▸ Activity: Write out exactly the line containing "A_2\times A \to A_2" along with each line that follows it in the records below, and no others.

(Pictures paired with source code)
┄┄┄┄┄┄┄┄┄┄

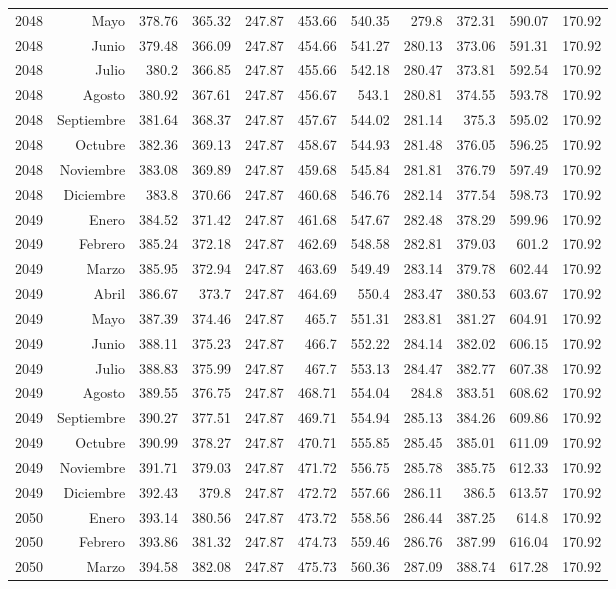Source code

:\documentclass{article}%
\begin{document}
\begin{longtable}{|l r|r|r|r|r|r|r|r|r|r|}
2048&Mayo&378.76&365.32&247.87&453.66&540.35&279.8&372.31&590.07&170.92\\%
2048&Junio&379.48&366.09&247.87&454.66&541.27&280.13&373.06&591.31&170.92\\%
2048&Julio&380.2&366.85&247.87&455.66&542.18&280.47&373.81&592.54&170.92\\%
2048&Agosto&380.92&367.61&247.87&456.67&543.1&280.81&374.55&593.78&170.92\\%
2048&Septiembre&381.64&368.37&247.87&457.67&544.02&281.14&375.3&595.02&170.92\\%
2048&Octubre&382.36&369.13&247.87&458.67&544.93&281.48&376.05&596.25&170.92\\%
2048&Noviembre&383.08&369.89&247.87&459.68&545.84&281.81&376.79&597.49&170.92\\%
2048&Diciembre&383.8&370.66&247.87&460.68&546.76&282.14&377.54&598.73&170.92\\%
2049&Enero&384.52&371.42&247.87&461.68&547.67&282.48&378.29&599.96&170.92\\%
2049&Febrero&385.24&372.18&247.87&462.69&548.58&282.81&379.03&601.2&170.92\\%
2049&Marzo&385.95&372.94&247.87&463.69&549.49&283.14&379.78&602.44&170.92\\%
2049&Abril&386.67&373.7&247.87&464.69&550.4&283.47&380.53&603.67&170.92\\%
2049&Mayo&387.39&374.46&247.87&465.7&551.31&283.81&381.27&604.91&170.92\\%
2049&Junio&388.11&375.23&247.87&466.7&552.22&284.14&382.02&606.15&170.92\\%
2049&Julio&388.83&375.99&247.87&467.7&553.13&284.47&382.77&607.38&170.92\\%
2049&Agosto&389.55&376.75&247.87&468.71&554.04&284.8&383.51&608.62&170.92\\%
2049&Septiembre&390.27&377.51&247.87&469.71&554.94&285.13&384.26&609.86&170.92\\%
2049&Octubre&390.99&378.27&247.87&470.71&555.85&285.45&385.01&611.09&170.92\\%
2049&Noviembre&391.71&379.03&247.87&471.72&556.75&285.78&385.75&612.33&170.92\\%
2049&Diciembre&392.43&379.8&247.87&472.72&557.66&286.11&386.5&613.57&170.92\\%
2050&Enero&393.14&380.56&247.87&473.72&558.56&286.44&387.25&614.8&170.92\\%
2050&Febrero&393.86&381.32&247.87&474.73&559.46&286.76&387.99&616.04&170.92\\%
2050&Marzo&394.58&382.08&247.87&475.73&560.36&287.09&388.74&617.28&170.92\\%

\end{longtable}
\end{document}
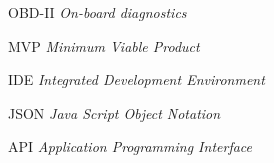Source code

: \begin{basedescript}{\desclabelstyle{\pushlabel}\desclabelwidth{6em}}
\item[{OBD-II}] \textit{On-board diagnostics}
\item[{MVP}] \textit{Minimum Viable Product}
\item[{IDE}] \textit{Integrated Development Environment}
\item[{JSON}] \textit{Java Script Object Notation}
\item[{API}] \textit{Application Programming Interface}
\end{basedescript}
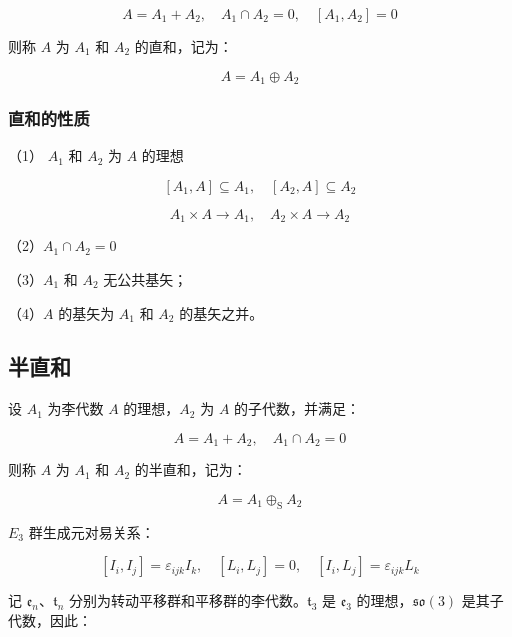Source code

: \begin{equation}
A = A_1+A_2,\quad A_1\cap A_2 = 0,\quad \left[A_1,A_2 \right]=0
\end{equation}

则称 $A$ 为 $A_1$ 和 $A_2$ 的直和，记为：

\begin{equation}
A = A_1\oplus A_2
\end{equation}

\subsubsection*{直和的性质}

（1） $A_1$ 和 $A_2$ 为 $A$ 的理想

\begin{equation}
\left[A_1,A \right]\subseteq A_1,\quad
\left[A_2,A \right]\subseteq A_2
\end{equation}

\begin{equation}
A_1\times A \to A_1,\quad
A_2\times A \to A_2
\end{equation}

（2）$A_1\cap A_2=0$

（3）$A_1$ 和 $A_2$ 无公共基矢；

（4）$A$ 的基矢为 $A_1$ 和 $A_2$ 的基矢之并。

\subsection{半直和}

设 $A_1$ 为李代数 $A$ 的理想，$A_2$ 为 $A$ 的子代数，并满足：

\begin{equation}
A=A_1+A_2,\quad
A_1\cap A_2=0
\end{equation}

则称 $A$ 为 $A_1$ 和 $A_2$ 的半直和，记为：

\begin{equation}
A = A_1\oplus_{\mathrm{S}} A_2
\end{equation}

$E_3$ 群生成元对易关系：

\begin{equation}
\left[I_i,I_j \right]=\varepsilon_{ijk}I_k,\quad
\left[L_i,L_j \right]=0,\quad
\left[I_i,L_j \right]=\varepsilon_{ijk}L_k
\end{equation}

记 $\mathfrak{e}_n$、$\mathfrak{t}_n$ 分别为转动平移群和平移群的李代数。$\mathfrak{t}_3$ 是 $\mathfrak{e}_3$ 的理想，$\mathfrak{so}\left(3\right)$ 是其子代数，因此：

┄┄┄┄┄┄┄┄┄┄

▸ Task result:
A_2\times A \to A_2
\end{equation}

（2）$A_1\cap A_2=0$

（3）$A_1$ 和 $A_2$ 无公共基矢；

（4）$A$ 的基矢为 $A_1$ 和 $A_2$ 的基矢之并。

\subsection{半直和}

设 $A_1$ 为李代数 $A$ 的理想，$A_2$ 为 $A$ 的子代数，并满足：

\begin{equation}
A=A_1+A_2,\quad
A_1\cap A_2=0
\end{equation}

则称 $A$ 为 $A_1$ 和 $A_2$ 的半直和，记为：

\begin{equation}
A = A_1\oplus_{\mathrm{S}} A_2
\end{equation}

$E_3$ 群生成元对易关系：

\begin{equation}
\left[I_i,I_j \right]=\varepsilon_{ijk}I_k,\quad
\left[L_i,L_j \right]=0,\quad
\left[I_i,L_j \right]=\varepsilon_{ijk}L_k
\end{equation}

记 $\mathfrak{e}_n$、$\mathfrak{t}_n$ 分别为转动平移群和平移群的李代数。$\mathfrak{t}_3$ 是 $\mathfrak{e}_3$ 的理想，$\mathfrak{so}\left(3\right)$ 是其子代数，因此：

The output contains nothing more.